Thursday, October 8, 2009

Le Samourai Remake??? Please No!

What the hell is going on here??? /film reports that John Woo wants to remake Jean-Pierre Melville's Le Samouraï. My response is simply NO. Stop this nonsense. Think of something else.

For those of you who don't know, Le Samouraï (1967) is a film starring Alain Delon, in one of his most memorable roles, as a contract killer with the distinction and poise of a samurai warrior. I own this on criterion and its one of my favorites. Criterion describes the film quite perfectly as: "A razor-sharp cocktail of 1940s American gangster cinema and 1960s French pop culture..." It's too plain to say but this film is just cool. It's just too perfectly cool. Alain Delon defines a history of assassins on film in this feature and does so in a performance met by no other. And despite the comment below the film is gorgeous, subtle, simple, but gorgeous, without even trying, which makes it brilliant.

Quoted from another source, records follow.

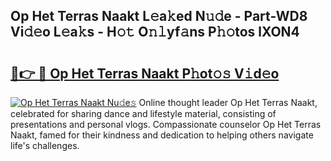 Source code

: ## Op Het Terras Naakt L𝚎a𝚔ed N𝚞𝚍e - Part-WD8 Vi𝚍𝚎o L𝚎a𝚔s - H𝚘𝚝 O𝚗𝚕yf𝚊ns P𝚑𝚘tos lXON4

# <h2><a href="http://kf76ew.oniu.top/?m=Op+Het+Terras+Naakt">🔗👉 🔴 Op Het Terras Naakt P𝚑ot𝚘𝚜 V𝚒d𝚎o</a></h2>

[![Op Het Terras Naakt Nu𝚍e𝚜](https://i.imgur.com/0qMVB7G.gif)](http://kf76ew.oniu.top/?m=Op+Het+Terras+Naakt)
Online thought leader Op Het Terras Naakt, celebrated for sharing dance and lifestyle material, consisting of presentations and personal vlogs. Compassionate counselor Op Het Terras Naakt, famed for their kindness and dedication to helping others navigate life's challenges.  
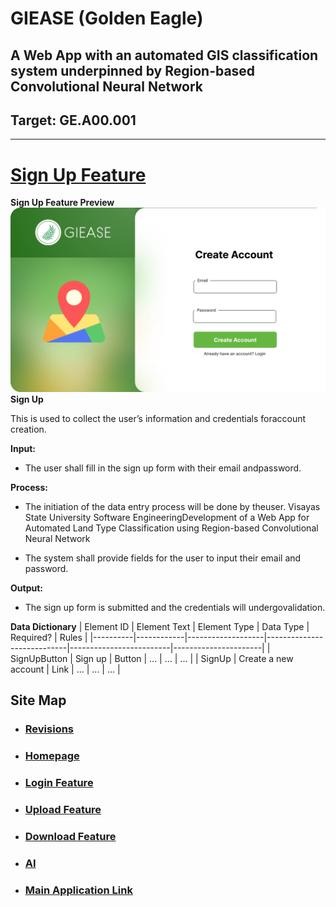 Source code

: # GIEASE (Golden Eagle)
## A Web App with an automated GIS classification system underpinned by Region-based Convolutional Neural Network
## Target:  GE.A00.001
_______________________________________
# [Sign Up Feature](https://github.com/rendznicoy/golden-eagle/blob/main/Details/SIGNUP.md)
**Sign Up Feature Preview**
![SignUp](https://github.com/rendznicoy/golden-eagle/blob/main/Mockups/SignUp%20Mockup.png)
**Sign Up**

This is used to collect the user’s information and credentials foraccount creation. 

**Input:**
* The user shall fill in the sign up form with their email andpassword.
  
**Process:**
+ The initiation of the data entry process will be done by theuser.
Visayas State University Software EngineeringDevelopment of a Web App for Automated Land Type Classification using Region-based
Convolutional Neural Network
- The system shall provide fields for the user to input their email
and password.

**Output:**
*  The sign up form is submitted and the credentials will undergovalidation.

**Data Dictionary**
| Element ID | Element Text      | Element Type | Data Type                | Required?          | Rules         |
|----------|------------|-------------------|----------------------------|-------------------------|----------------------|
| SignUpButton      | Sign up        | Button               | ...               | ...               | ...               | 
| SignUp      | Create a new account        | Link               | ...               | ...               | ...               |

## Site Map

* ### [Revisions](https://github.com/rendznicoy/golden-eagle/blob//main/Details/REVISIONS.md)

* ### [Homepage](https://github.com/rendznicoy/golden-eagle/blob/main/Details/HOMEPAGE.md)

* ### [Login Feature](https://github.com/rendznicoy/golden-eagle/blob/main/Details/LOGIN.md)

* ### [Upload Feature](https://github.com/rendznicoy/golden-eagle/blob/main/Details/UPLOAD.md)

* ### [Download Feature](https://github.com/rendznicoy/golden-eagle/blob/main/Details/DOWNLOAD.md)

* ### [AI](https://github.com/rendznicoy/golden-eagle/blob/main/Details/AI.md)

* ### [Main Application Link](https://github.com/rendznicoy/GoldenEagle)
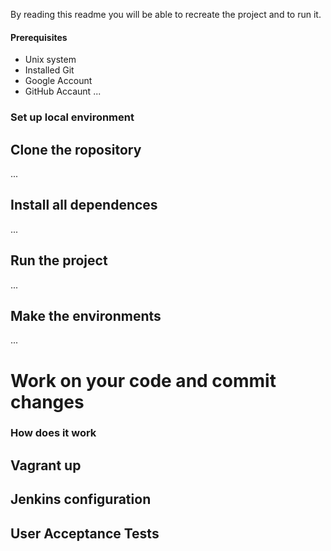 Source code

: By reading this readme you will be able to recreate the project and to run it.

#### Prerequisites
- Unix system
- Installed Git 
- Google Account
- GitHub Accaunt
...


### Set up local environment

## Clone the ropository
... 

## Install all dependences
...

## Run the project
...

## Make the environments
...

# Work on your code and commit changes


### How does it work

## Vagrant up

## Jenkins configuration

## User Acceptance Tests


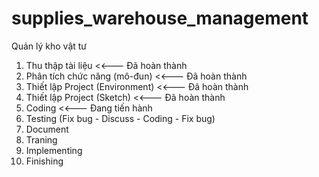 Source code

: # supplies_warehouse_management
Quản lý kho vật tư

1. Thu thập tài liệu                                  <<--- Đã hoàn thành
2. Phân tích chức năng (mô-đun)                       <<--- Đã hoàn thành
3. Thiết lập Project (Environment)                    <<--- Đã hoàn thành
4. Thiết lập Project (Sketch)                         <<--- Đã hoàn thành
5. Coding                                             <<--- Đang tiến hành
6. Testing (Fix bug - Discuss - Coding - Fix bug)
7. Document
8. Traning
9. Implementing
10. Finishing
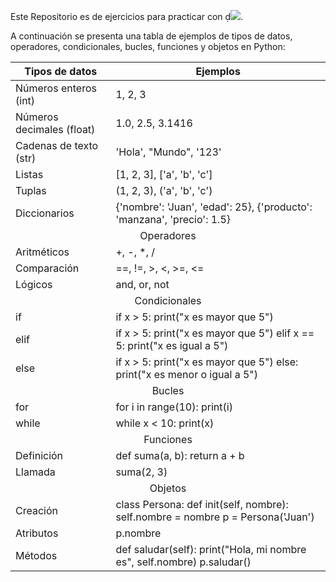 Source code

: <span>Este Repositorio es de ejercicios para practicar con <img src="https://img.shields.io/badge/python-3670A0">.
</span>


<p>A continuación se presenta una tabla de ejemplos de tipos de datos, operadores, condicionales, bucles, funciones y objetos en Python:</p> 


<table>
  <thead>
    <tr>
      <th>Tipos de datos</th>
      <th>Ejemplos</th>
    </tr>
  </thead>
  <tbody>
    <tr>
      <td>Números enteros (int)</td>
      <td>1, 2, 3</td>
    </tr>
    <tr>
      <td>Números decimales (float)</td>
      <td>1.0, 2.5, 3.1416</td>
    </tr>
    <tr>
      <td>Cadenas de texto (str)</td>
      <td>'Hola', "Mundo", '123'</td>
    </tr>
    <tr>
      <td>Listas</td>
      <td>[1, 2, 3], ['a', 'b', 'c']</td>
    </tr>
    <tr>
      <td>Tuplas</td>
      <td>(1, 2, 3), ('a', 'b', 'c')</td>
    </tr>
    <tr>
      <td>Diccionarios</td>
      <td>{'nombre': 'Juan', 'edad': 25}, {'producto': 'manzana', 'precio': 1.5}</td>
    </tr>
    <tr>
      <td colspan="2" style="text-align:center;">Operadores</td>
    </tr>
    <tr>
      <td>Aritméticos</td>
      <td>+, -, *, /</td>
    </tr>
    <tr>
      <td>Comparación</td>
      <td>==, !=, >, <, >=, <=</td>
    </tr>
    <tr>
      <td>Lógicos</td>
      <td>and, or, not</td>
    </tr>
    <tr>
      <td colspan="2" style="text-align:center;">Condicionales</td>
    </tr>
    <tr>
      <td>if</td>
      <td>if x &gt; 5: print("x es mayor que 5")</td>
    </tr>
    <tr>
      <td>elif</td>
      <td>if x &gt; 5: print("x es mayor que 5") elif x == 5: print("x es igual a 5")</td>
    </tr>
    <tr>
      <td>else</td>
      <td>if x &gt; 5: print("x es mayor que 5") else: print("x es menor o igual a 5")</td>
    </tr>
    <tr>
      <td colspan="2" style="text-align:center;">Bucles</td>
    </tr>
    <tr>
      <td>for</td>
      <td>for i in range(10): print(i)</td>
    </tr>
    <tr>
      <td>while</td>
      <td>while x &lt; 10: print(x)</td>
    </tr>
    <tr>
      <td colspan="2" style="text-align:center;">Funciones</td>
    </tr>
    <tr>
      <td>Definición</td>
      <td>def suma(a, b): return a + b</td>
    </tr>
    <tr>
      <td>Llamada</td>
      <td>suma(2, 3)</td>
     <tr>
      <td colspan="2" style="text-align:center;">Objetos</td>	
     </tr>
      <tr>
       <td>Creación</td>	
       <td>class Persona: def init(self, nombre): self.nombre = nombre p = Persona('Juan')</td>
      </tr>
      <tr>
        <td>Atributos</td>
	       <td>p.nombre</td>
      </tr>
         <td>Métodos</td>
	        <td>def saludar(self): print("Hola, mi nombre es", self.nombre) p.saludar()</td>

Let me give you some words from the director himself. Melville said about Le Samouraï: “I don’t want to situate my heroes in time; I don’t want the action of a film to be recognizable as something that happens in 1968. That’s why in Le samouraï, for example, the women aren’t wearing miniskirts, while the men are wearing hats—something, unfortunately, that no one does anymore. I’m not interested in realism. All my films hinge on the fantastic. I’m not a documentarian; a film is first and foremost a dream, and it’s absurd to copy life in an attempt to produce an exact re-creation of it. Transposition is more or less a reflex with me: I move from realism to fantasy without the spectator ever noticing.”

Now please tell me how Mr. Woo plans on achieving anything quite like this? Has he seen his own films? I think not. Either way I urge seasoned filmmakers to take the time to sit down, read something, or maybe even just stare at some nature, but please don't make films you cannot live up to. Let's leave em where they stood. You want to honor it and bring it to the new generation? Fine. But do it in another fashion. Re-release, or do a lil party to commemorate. You want it to inspire your work? Fine. Let it, enjoy, nothing is truly authentic anymore. But please don't think that you can take on the task of remaking something that cannot ever be duplicated. Don't do it. I hope this never transpires.